Once the line with "### Tencent/ChatStd(6.5分)" is found in the data, output it and each following line exactly, up to and including the line with "### Ali/qwen-turbo（6分）", and nothing before or after.

──────── Data supplied

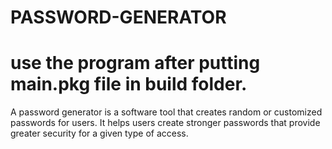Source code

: # PASSWORD-GENERATOR
# use the program after putting main.pkg file in build folder.

A password generator is a software tool that creates random or customized passwords for users. It helps users create stronger passwords that provide greater security for a given type of access.
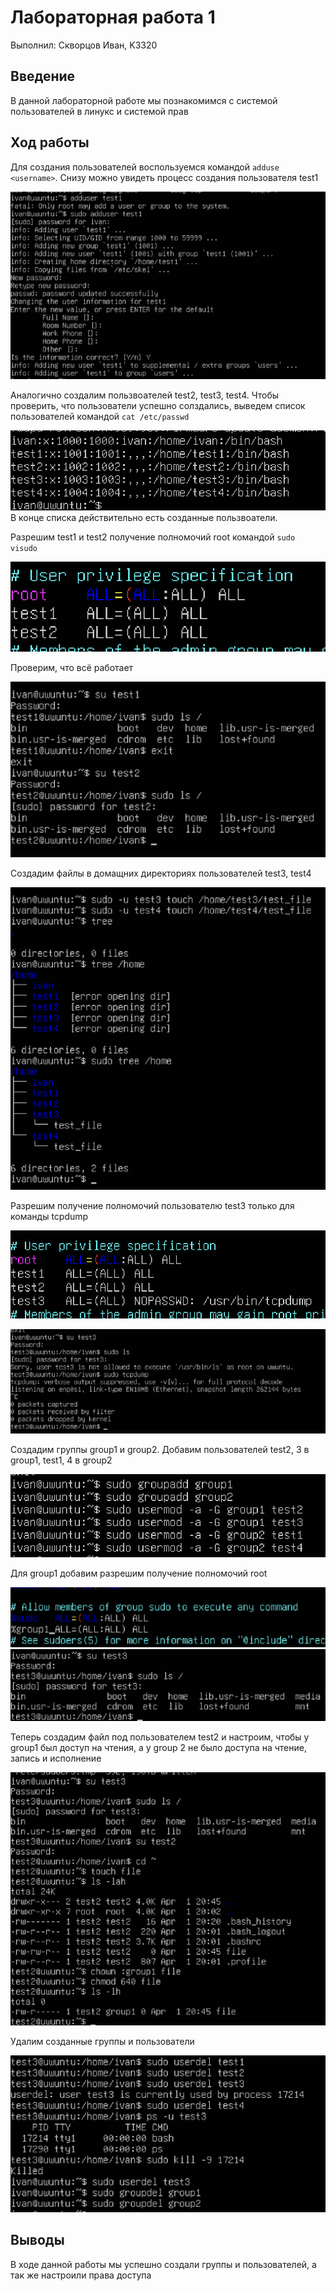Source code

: # Лабораторная работа 1
Выполнил: Скворцов Иван, K3320

## Введение

В данной лабораторной работе мы познакомимся с системой пользователей в линукс и системой прав

## Ход работы

Для создания пользователей воспользуемся командой `adduse <username>`. Снизу можно увидеть процесс создания пользователя test1

![создание пользователя](./images/create_user.png)

Аналогично создалим пользвоателей test2, test3, test4. Чтобы проверить, что пользователи успешно солздались, выведем список пользователей командой `cat /etc/passwd` 

![список пользователей](./images/user_list.png)
В конце списка действительно есть созданные пользвоатели. 

Разрешим test1 и test2 получение полномочий root командой `sudo visudo`

![visudo](./images/visudo.png)

Проверим, что всё работает

![проверка sudo](./images/check_sudo.png)

Создадим файлы в домащних директориях пользователей test3, test4

![создание тестовых файлов](./images/home_dir.png)

Разрешим получение полномочий пользователю test3 только для команды tcpdump

![visudo test3](./images/tcpdump.png)

![проверка](./images/tcpdump_check.png)

Создадим группы group1 и group2. Добавим пользователей test2, 3 в group1, test1, 4 в group2

![создание групп](./images/groups.png)

Для group1 добавим разрешим получение полномочий root

![root для группы](./images/group1_sudo.png)
![тестирование](./images/group1_sudo_test.png)

Теперь создадим файл под пользователем test2 и настроим, чтобы у group1 был доступ на чтения, а у group 2 не было доступа на чтение, запись и исполнение

![настройка](./images/test2_file.png)

Удалим созданные группы и пользователи

![удаление](./images/dekete.png)

## Выводы

В ходе данной работы мы успешно создали группы и пользователей, а так же настроили права доступа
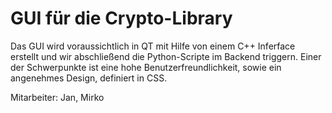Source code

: # GUI für die Crypto-Library

Das GUI wird voraussichtlich in QT mit Hilfe von einem C++ Inferface erstellt und wir abschließend 
die Python-Scripte im Backend triggern. Einer der Schwerpunkte ist eine hohe Benutzerfreundlichkeit, 
sowie ein angenehmes Design, definiert in CSS.

Mitarbeiter: Jan, Mirko
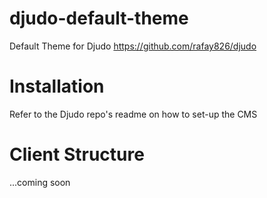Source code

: # djudo-default-theme
Default Theme for Djudo
https://github.com/rafay826/djudo

# Installation
Refer to the Djudo repo's readme on how to set-up the CMS

# Client Structure
...coming soon
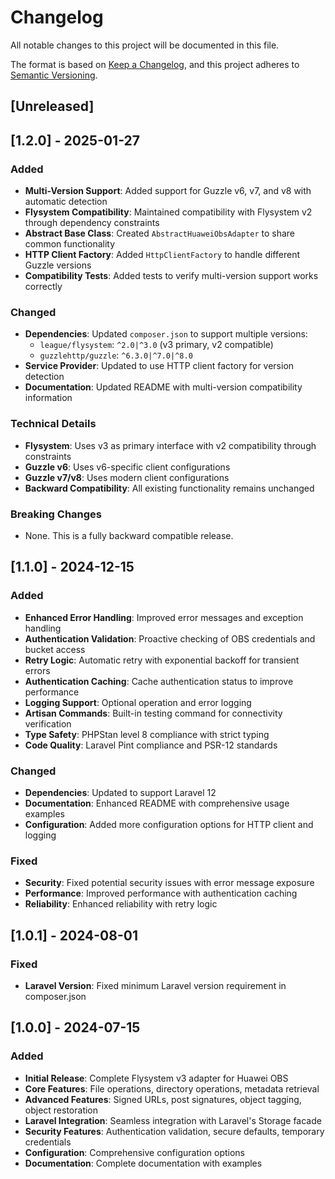 # Changelog

All notable changes to this project will be documented in this file.

The format is based on [Keep a Changelog](https://keepachangelog.com/en/1.0.0/),
and this project adheres to [Semantic Versioning](https://semver.org/spec/v2.0.0.html).

## [Unreleased]

## [1.2.0] - 2025-01-27

### Added
- **Multi-Version Support**: Added support for Guzzle v6, v7, and v8 with automatic detection
- **Flysystem Compatibility**: Maintained compatibility with Flysystem v2 through dependency constraints
- **Abstract Base Class**: Created `AbstractHuaweiObsAdapter` to share common functionality
- **HTTP Client Factory**: Added `HttpClientFactory` to handle different Guzzle versions
- **Compatibility Tests**: Added tests to verify multi-version support works correctly

### Changed
- **Dependencies**: Updated `composer.json` to support multiple versions:
  - `league/flysystem`: `^2.0|^3.0` (v3 primary, v2 compatible)
  - `guzzlehttp/guzzle`: `^6.3.0|^7.0|^8.0`
- **Service Provider**: Updated to use HTTP client factory for version detection
- **Documentation**: Updated README with multi-version compatibility information

### Technical Details
- **Flysystem**: Uses v3 as primary interface with v2 compatibility through constraints
- **Guzzle v6**: Uses v6-specific client configurations
- **Guzzle v7/v8**: Uses modern client configurations
- **Backward Compatibility**: All existing functionality remains unchanged

### Breaking Changes
- None. This is a fully backward compatible release.

## [1.1.0] - 2024-12-15

### Added
- **Enhanced Error Handling**: Improved error messages and exception handling
- **Authentication Validation**: Proactive checking of OBS credentials and bucket access
- **Retry Logic**: Automatic retry with exponential backoff for transient errors
- **Authentication Caching**: Cache authentication status to improve performance
- **Logging Support**: Optional operation and error logging
- **Artisan Commands**: Built-in testing command for connectivity verification
- **Type Safety**: PHPStan level 8 compliance with strict typing
- **Code Quality**: Laravel Pint compliance and PSR-12 standards

### Changed
- **Dependencies**: Updated to support Laravel 12
- **Documentation**: Enhanced README with comprehensive usage examples
- **Configuration**: Added more configuration options for HTTP client and logging

### Fixed
- **Security**: Fixed potential security issues with error message exposure
- **Performance**: Improved performance with authentication caching
- **Reliability**: Enhanced reliability with retry logic

## [1.0.1] - 2024-08-01

### Fixed
- **Laravel Version**: Fixed minimum Laravel version requirement in composer.json

## [1.0.0] - 2024-07-15

### Added
- **Initial Release**: Complete Flysystem v3 adapter for Huawei OBS
- **Core Features**: File operations, directory operations, metadata retrieval
- **Advanced Features**: Signed URLs, post signatures, object tagging, object restoration
- **Laravel Integration**: Seamless integration with Laravel's Storage facade
- **Security Features**: Authentication validation, secure defaults, temporary credentials
- **Configuration**: Comprehensive configuration options
- **Documentation**: Complete documentation with examples
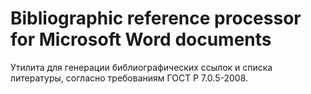 # Bibliographic reference processor for Microsoft Word documents

Утилита для генерации библиографических ссылок и списка литературы, согласно требованиям ГОСТ Р 7.0.5-2008.
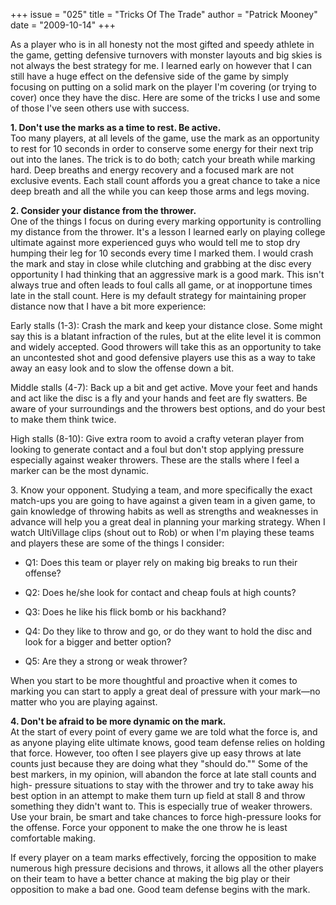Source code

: +++
issue = "025"
title = "Tricks Of The Trade"
author = "Patrick Mooney"
date = "2009-10-14"
+++

As a player who is in all honesty not the most gifted and speedy athlete in
the game, getting defensive turnovers with monster layouts and big skies is
not always the best strategy for me. I learned early on however that I can
still have a huge effect on the defensive side of the game by simply focusing
on putting on a solid mark on the player I'm covering (or trying to cover)
once they have the disc. Here are some of the tricks I use and some of those
I've seen others use with success.  
  
**1\. Don't use the marks as a time to rest. Be active.**  
Too many players, at all levels of the game, use the mark as an opportunity to
rest for 10 seconds in order to conserve some energy for their next trip out
into the lanes. The trick is to do both; catch your breath while marking hard.
Deep breaths and energy recovery and a focused mark are not exclusive events.
Each stall count affords you a great chance to take a nice deep breath and all
the while you can keep those arms and legs moving.  
  
**2\. Consider your distance from the thrower.**  
One of the things I focus on during every marking opportunity is controlling
my distance from the thrower. It's a lesson I learned early on playing college
ultimate against more experienced guys who would tell me to stop dry humping
their leg for 10 seconds every time I marked them. I would crash the mark and
stay in close while clutching and grabbing at the disc every opportunity I had
thinking that an aggressive mark is a good mark. This isn't always true and
often leads to foul calls all game, or at inopportune times late in the stall
count. Here is my default strategy for maintaining proper distance now that I
have a bit more experience:  
  
Early stalls (1-3): Crash the mark and keep your distance close. Some might
say this is a blatant infraction of the rules, but at the elite level it is
common and widely accepted. Good throwers will take this as an opportunity to
take an uncontested shot and good defensive players use this as a way to take
away an easy look and to slow the offense down a bit.  
  
Middle stalls (4-7): Back up a bit and get active. Move your feet and hands
and act like the disc is a fly and your hands and feet are fly swatters. Be
aware of your surroundings and the throwers best options, and do your best to
make them think twice.  
  
High stalls (8-10): Give extra room to avoid a crafty veteran player from
looking to generate contact and a foul but don't stop applying pressure
especially against weaker throwers. These are the stalls where I feel a marker
can be the most dynamic.  
  
3\. Know your opponent. Studying a team, and more specifically the exact
match-ups you are going to have against a given team in a given game, to gain
knowledge of throwing habits as well as strengths and weaknesses in advance
will help you a great deal in planning your marking strategy. When I watch
UltiVillage clips (shout out to Rob) or when I'm playing these teams and
players these are some of the things I consider:  

  * Q1: Does this team or player rely on making big breaks to run their offense?  

  * Q2: Does he/she look for contact and cheap fouls at high counts?  

  * Q3: Does he like his flick bomb or his backhand?  

  * Q4: Do they like to throw and go, or do they want to hold the disc and look for a bigger and better option?  

  * Q5: Are they a strong or weak thrower?

  
When you start to be more thoughtful and proactive when it comes to marking
you can start to apply a great deal of pressure with your mark—no matter who
you are playing against.  
  
**4\. Don't be afraid to be more dynamic on the mark.**  
At the start of every point of every game we are told what the force is, and
as anyone playing elite ultimate knows, good team defense relies on holding
that force. However, too often I see players give up easy throws at late
counts just because they are doing what they "should do."" Some of the best
markers, in my opinion, will abandon the force at late stall counts and high-
pressure situations to stay with the thrower and try to take away his best
option in an attempt to make them turn up field at stall 8 and throw something
they didn't want to. This is especially true of weaker throwers. Use your
brain, be smart and take chances to force high-pressure looks for the offense.
Force your opponent to make the one throw he is least comfortable making.  
  
If every player on a team marks effectively, forcing the opposition to make
numerous high pressure decisions and throws, it allows all the other players
on their team to have a better chance at making the big play or their
opposition to make a bad one. Good team defense begins with the mark.
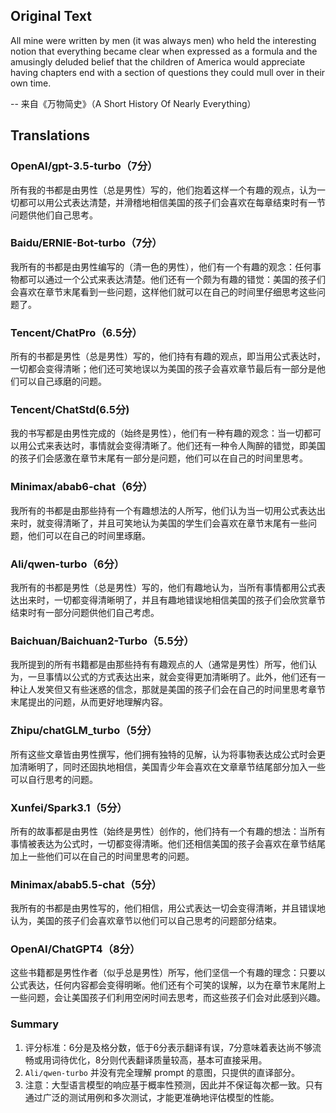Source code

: ## Original Text
All mine were written by men (it was always men) who held the interesting notion that everything became clear when expressed as a formula and the amusingly deluded belief that the children of America would appreciate having chapters end with a section of questions they could mull over in their own time.

-- 来自《万物简史》（A Short History Of Nearly Everything）

## Translations

### OpenAI/gpt-3.5-turbo（7分）
所有我的书都是由男性（总是男性）写的，他们抱着这样一个有趣的观点，认为一切都可以用公式表达清楚，并滑稽地相信美国的孩子们会喜欢在每章结束时有一节问题供他们自己思考。

### Baidu/ERNIE-Bot-turbo（7分）
我所有的书都是由男性编写的（清一色的男性），他们有一个有趣的观念：任何事物都可以通过一个公式来表达清楚。他们还有一个颇为有趣的错觉：美国的孩子们会喜欢在章节末尾看到一些问题，这样他们就可以在自己的时间里仔细思考这些问题了。

### Tencent/ChatPro（6.5分）
所有的书都是男性（总是男性）写的，他们持有有趣的观点，即当用公式表达时，一切都会变得清晰；他们还可笑地误以为美国的孩子会喜欢章节最后有一部分是他们可以自己琢磨的问题。

### Tencent/ChatStd(6.5分)
我的书写都是由男性完成的（始终是男性），他们有一种有趣的观念：当一切都可以用公式来表达时，事情就会变得清晰了。他们还有一种令人陶醉的错觉，即美国的孩子们会感激在章节末尾有一部分是问题，他们可以在自己的时间里思考。 

### Minimax/abab6-chat（6分）
我所有的书都是由那些持有一个有趣想法的人所写，他们认为当一切用公式表达出来时，就变得清晰了，并且可笑地认为美国的学生们会喜欢在章节末尾有一些问题，他们可以在自己的时间里琢磨。

### Ali/qwen-turbo（6分）
我所有的书都是男性（总是男性）写的，他们有趣地认为，当所有事情都用公式表达出来时，一切都变得清晰明了，并且有趣地错误地相信美国的孩子们会欣赏章节结束时有一部分问题供他们自己考虑。

### Baichuan/Baichuan2-Turbo（5.5分）
我所提到的所有书籍都是由那些持有有趣观点的人（通常是男性）所写，他们认为，一旦事情以公式的方式表达出来，就会变得更加清晰明了。此外，他们还有一种让人发笑但又有些迷惑的信念，那就是美国的孩子们会在自己的时间里思考章节末尾提出的问题，从而更好地理解内容。

### Zhipu/chatGLM_turbo（5分）
所有这些文章皆由男性撰写，他们拥有独特的见解，认为将事物表达成公式时会更加清晰明了，同时还固执地相信，美国青少年会喜欢在文章章节结尾部分加入一些可以自行思考的问题。

### Xunfei/Spark3.1（5分）
所有的故事都是由男性（始终是男性）创作的，他们持有一个有趣的想法：当所有事情被表达为公式时，一切都变得清晰。他们还相信美国的孩子会喜欢在章节结尾加上一些他们可以在自己的时间里思考的问题。

### Minimax/abab5.5-chat（5分）
我所有的书都是由男性写的，他们相信，用公式表达一切会变得清晰，并且错误地认为，美国的孩子们会喜欢章节以他们可以自己思考的问题部分结束。

### OpenAI/ChatGPT4（8分）
这些书籍都是男性作者（似乎总是男性）所写，他们坚信一个有趣的理念：只要以公式表达，任何内容都会变得明晰。他们还有个可笑的误解，以为在章节末尾附上一些问题，会让美国孩子们利用空闲时间去思考，而这些孩子们会对此感到兴趣。

### Summary
1. 评分标准：6分是及格分数，低于6分表示翻译有误，7分意味着表达尚不够流畅或用词待优化，8分则代表翻译质量较高，基本可直接采用。
2. `Ali/qwen-turbo` 并没有完全理解 prompt 的意图，只提供的直译部分。
3. 注意：大型语言模型的响应基于概率性预测，因此并不保证每次都一致。只有通过广泛的测试用例和多次测试，才能更准确地评估模型的性能。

────────────────

__Answer section__
### Tencent/ChatStd(6.5分)
我的书写都是由男性完成的（始终是男性），他们有一种有趣的观念：当一切都可以用公式来表达时，事情就会变得清晰了。他们还有一种令人陶醉的错觉，即美国的孩子们会感激在章节末尾有一部分是问题，他们可以在自己的时间里思考。 

### Minimax/abab6-chat（6分）
我所有的书都是由那些持有一个有趣想法的人所写，他们认为当一切用公式表达出来时，就变得清晰了，并且可笑地认为美国的学生们会喜欢在章节末尾有一些问题，他们可以在自己的时间里琢磨。

### Ali/qwen-turbo（6分）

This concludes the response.